俺は立ち止まり、振り返った春樹の顔を見つめた。
春樹も、黙ったまま俺を見つめ返す。
「いねぇよ、そんなの」
俺は少し視線を下に向け呟いた。
そんな俺を見て、春樹は小さくため息をつき、また真っ直ぐ見つめる。
「お前いい加減素直になれ」
「!」
その言葉にドキリとした。
「何言ってんだよ、十分素直じゃん」
「貴夜」
春樹は俺に歩み寄り、肩を掴む。
「自分の気持ちに、嘘はつくな!」
そう怒鳴ったあと、春樹は大きく深呼吸をした。
「お前、野木が好きなんだろ?」
「そ、そんなわけ…」
「見てれば分かるよ。お前の、野木を見る目は明らかに他の奴らとは違う。昼休みに、杉山晴と楽しそうに話をする野木を見て、お前いつも悲しそうな顔してる」
そこまで言ったあと、春樹は顔をうつ向かせ、肩を掴む手に力を入れた。
「俺は、そんな貴夜を見るのが辛い…」
力を緩め、顔を上げる。
その目はとても悲しそうで、泣きそうだった。
「自分の気持ちに素直になれ、嘘つくな。想いを誤魔化さず、しっかり向き合え、前に進め。
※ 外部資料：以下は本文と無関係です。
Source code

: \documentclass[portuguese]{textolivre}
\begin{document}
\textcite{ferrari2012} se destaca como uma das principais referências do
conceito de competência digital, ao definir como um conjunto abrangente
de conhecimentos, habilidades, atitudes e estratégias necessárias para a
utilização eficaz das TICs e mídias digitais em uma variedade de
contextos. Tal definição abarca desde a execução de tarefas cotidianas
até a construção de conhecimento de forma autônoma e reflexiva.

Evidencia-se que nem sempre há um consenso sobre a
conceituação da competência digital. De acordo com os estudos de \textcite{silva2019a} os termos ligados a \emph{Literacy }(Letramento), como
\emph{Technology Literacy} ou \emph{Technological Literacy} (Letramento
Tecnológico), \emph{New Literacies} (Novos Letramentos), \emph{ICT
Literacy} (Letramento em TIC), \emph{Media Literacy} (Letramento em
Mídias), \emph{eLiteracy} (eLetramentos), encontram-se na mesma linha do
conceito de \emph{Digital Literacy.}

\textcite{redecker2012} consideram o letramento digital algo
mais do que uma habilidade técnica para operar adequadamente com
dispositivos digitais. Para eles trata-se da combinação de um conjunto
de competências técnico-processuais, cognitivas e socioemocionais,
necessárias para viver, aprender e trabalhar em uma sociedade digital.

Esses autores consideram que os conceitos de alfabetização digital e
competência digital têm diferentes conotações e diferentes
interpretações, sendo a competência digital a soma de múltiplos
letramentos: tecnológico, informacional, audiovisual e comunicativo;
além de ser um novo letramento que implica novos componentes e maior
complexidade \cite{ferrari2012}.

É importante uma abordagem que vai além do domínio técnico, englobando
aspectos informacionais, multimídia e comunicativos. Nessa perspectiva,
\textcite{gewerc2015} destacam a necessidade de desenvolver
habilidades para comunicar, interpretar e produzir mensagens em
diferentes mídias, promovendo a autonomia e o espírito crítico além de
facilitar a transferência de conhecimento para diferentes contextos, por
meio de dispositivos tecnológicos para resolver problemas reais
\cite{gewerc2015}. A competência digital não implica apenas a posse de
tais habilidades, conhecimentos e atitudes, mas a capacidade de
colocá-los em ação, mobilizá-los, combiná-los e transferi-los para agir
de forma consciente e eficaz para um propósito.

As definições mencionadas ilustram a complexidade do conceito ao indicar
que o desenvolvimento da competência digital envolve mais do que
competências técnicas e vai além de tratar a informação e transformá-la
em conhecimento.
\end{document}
じゃないと、お前が進まないと…俺も進めない…」
春樹の言葉が、心に重くのしかかる。
俺は、怖かったんだ。
自分の気持ちを認めることが。
野木のことは嫌いだった。
だから、認めたくなくて、ずっと自分の想いに見て見ぬふりをしていた。
本当は、心の奥底では気付いていたのに。
そのせいで、たくさんあいつを傷つけた。
なのにあいつは、俺のことを「好き」だと言ってくれた。
嬉しかった。
泣きそうになった。
俺はあいつに、感謝しなければならない。
伝えたいことがたくさんある。
「ありがとう」
「ごめん」
そして…。
俺は涙を流し、春樹に笑いかけた。